*** Opening Supplied records ***
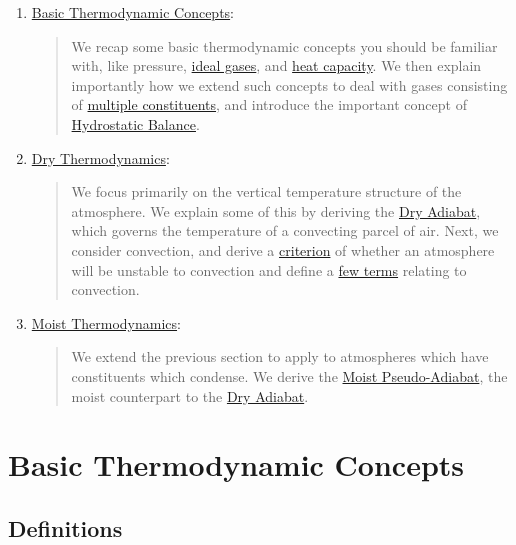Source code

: \begin{enumerate}
    \item \hyperref[Basic Thermodynamics]{Basic Thermodynamic Concepts}: 
        
        \begin{quote}
            We recap some basic thermodynamic concepts you should be familiar with, like pressure, \hyperref[Ideal Gas Box]{ideal gases}, and \hyperref[Equipartition]{heat capacity}. We then explain importantly how we extend such concepts to deal with gases consisting of \hyperref[Multiple]{multiple constituents}, and introduce the important concept of \hyperref[Hydrostatic Box]{Hydrostatic Balance}. 
        \end{quote}

    \item \hyperref[Dry Thermodynamics]{Dry Thermodynamics}: 
    
        \begin{quote}
            We focus primarily on the vertical temperature structure of the atmosphere. We explain some of this by deriving the \hyperref[Dry Adiabat Box]{Dry Adiabat}, which governs the temperature of a convecting parcel of air. Next, we consider convection, and derive a \hyperref[Dry Stability Box]{criterion} of whether an atmosphere will be unstable to convection and define a \hyperref[Convection Box]{few terms} relating to convection. 
        \end{quote}
    
    \item \hyperref[Moist Thermodynamics]{Moist Thermodynamics}:
        
        \begin{quote}
            We extend the previous section to apply to atmospheres which have constituents which condense. We derive the \hyperref[Moist Pseudo Adiabat]{Moist Pseudo-Adiabat}, the moist counterpart to the \hyperref[Dry Adiabat Box]{Dry Adiabat}.
        \end{quote}
\end{enumerate}



\chapter{Basic Thermodynamic Concepts}\label{Basic Thermodynamics}

\section{Definitions}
*** Closing Supplied records ***
▶ _Problem to work on_
Output all the records above exactly, but without their images.

▶ _Completed exercise_
Source code

: \begin{enumerate}
    \item \hyperref[Basic Thermodynamics]{Basic Thermodynamic Concepts}: 
        
        \begin{quote}
            We recap some basic thermodynamic concepts you should be familiar with, like pressure, \hyperref[Ideal Gas Box]{ideal gases}, and \hyperref[Equipartition]{heat capacity}. We then explain importantly how we extend such concepts to deal with gases consisting of \hyperref[Multiple]{multiple constituents}, and introduce the important concept of \hyperref[Hydrostatic Box]{Hydrostatic Balance}. 
        \end{quote}

    \item \hyperref[Dry Thermodynamics]{Dry Thermodynamics}: 
    
        \begin{quote}
            We focus primarily on the vertical temperature structure of the atmosphere. We explain some of this by deriving the \hyperref[Dry Adiabat Box]{Dry Adiabat}, which governs the temperature of a convecting parcel of air. Next, we consider convection, and derive a \hyperref[Dry Stability Box]{criterion} of whether an atmosphere will be unstable to convection and define a \hyperref[Convection Box]{few terms} relating to convection. 
        \end{quote}
    
    \item \hyperref[Moist Thermodynamics]{Moist Thermodynamics}:
        
        \begin{quote}
            We extend the previous section to apply to atmospheres which have constituents which condense. We derive the \hyperref[Moist Pseudo Adiabat]{Moist Pseudo-Adiabat}, the moist counterpart to the \hyperref[Dry Adiabat Box]{Dry Adiabat}.
        \end{quote}
\end{enumerate}



\chapter{Basic Thermodynamic Concepts}\label{Basic Thermodynamics}

\section{Definitions}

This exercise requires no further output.